What to produce: Supply the number of lines in the data below that hold "setArtist", and let that number be the whole answer.

Saved entries
# # # # #
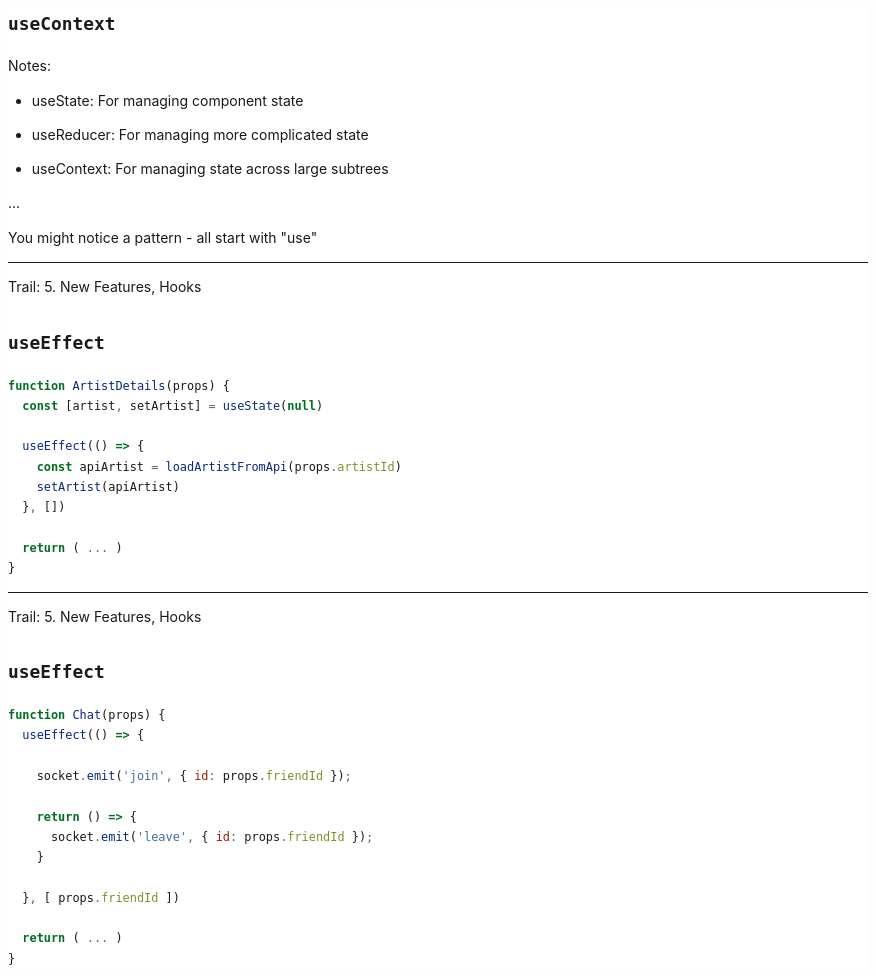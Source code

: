 
## `useContext`



Notes:

- useState: For managing component state

- useReducer: For managing more complicated state

- useContext: For managing state across large subtrees

...

You might notice a pattern - all start with "use"

---

Trail: 5. New Features, Hooks

## `useEffect`

```jsx
function ArtistDetails(props) {
  const [artist, setArtist] = useState(null)

  useEffect(() => {
    const apiArtist = loadArtistFromApi(props.artistId)
    setArtist(apiArtist)
  }, [])

  return ( ... )
}
```



---

Trail: 5. New Features, Hooks

## `useEffect`

```jsx
function Chat(props) {
  useEffect(() => {

    socket.emit('join', { id: props.friendId });

    return () => {
      socket.emit('leave', { id: props.friendId });
    }

  }, [ props.friendId ])

  return ( ... )
}
```
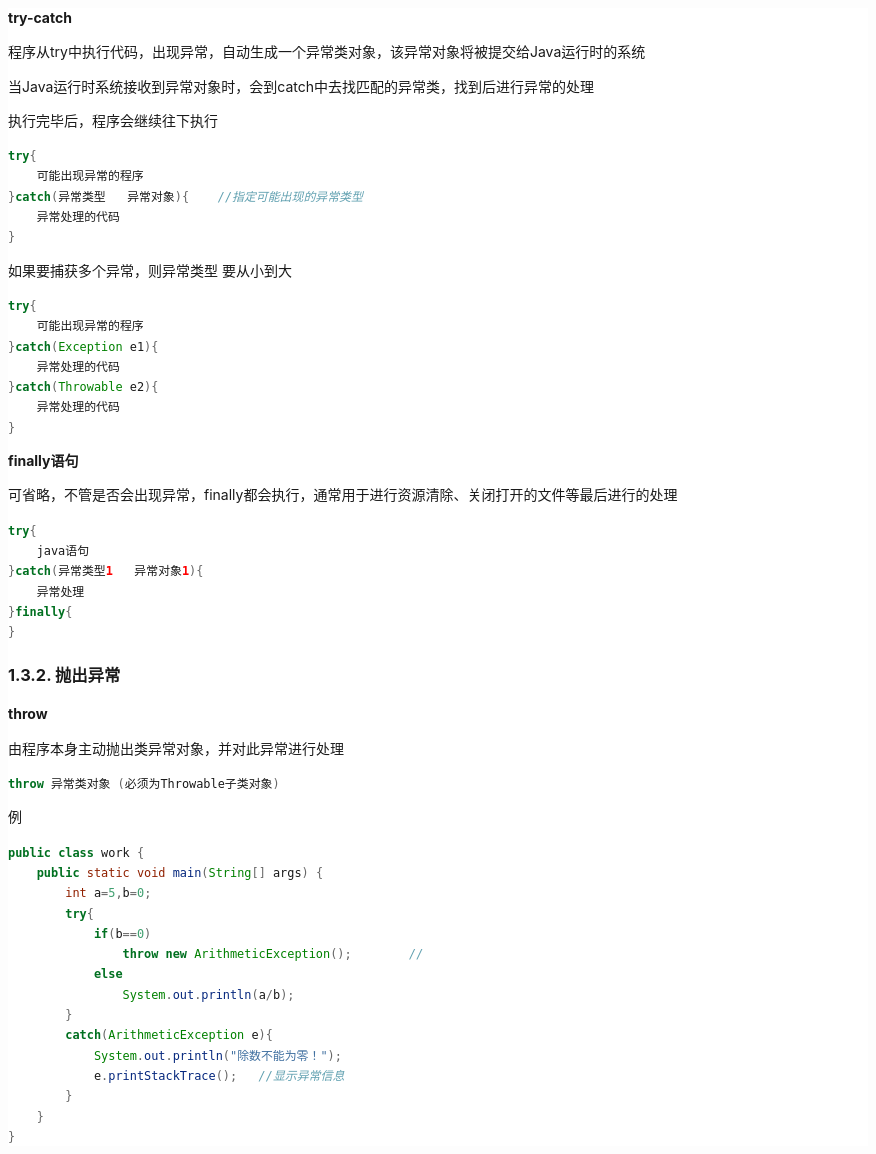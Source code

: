 **try-catch**

程序从try中执行代码，出现异常，自动生成一个异常类对象，该异常对象将被提交给Java运行时的系统

当Java运行时系统接收到异常对象时，会到catch中去找匹配的异常类，找到后进行异常的处理

执行完毕后，程序会继续往下执行

```java
try{
    可能出现异常的程序
}catch(异常类型   异常对象){	//指定可能出现的异常类型
    异常处理的代码
}
```

如果要捕获多个异常，则异常类型 要从小到大

```java
try{
    可能出现异常的程序
}catch(Exception e1){
    异常处理的代码
}catch(Throwable e2){
    异常处理的代码
}
```

**finally语句**

可省略，不管是否会出现异常，finally都会执行，通常用于进行资源清除、关闭打开的文件等最后进行的处理

```java
try{ 
    java语句
}catch(异常类型1   异常对象1){    
    异常处理                       
}finally{ 
}
```

### 1.3.2. 抛出异常

**throw**

由程序本身主动抛出类异常对象，并对此异常进行处理

```java
throw 异常类对象 (必须为Throwable子类对象)
```

例

```java
public class work {
    public static void main(String[] args) {
        int a=5,b=0;
        try{
        	if(b==0)
        	    throw new ArithmeticException();		//
        	else
        	    System.out.println(a/b);
        }
        catch(ArithmeticException e){
        	System.out.println("除数不能为零！");
        	e.printStackTrace();   //显示异常信息
        }
    }
}
```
# # # # #
Final answer: 2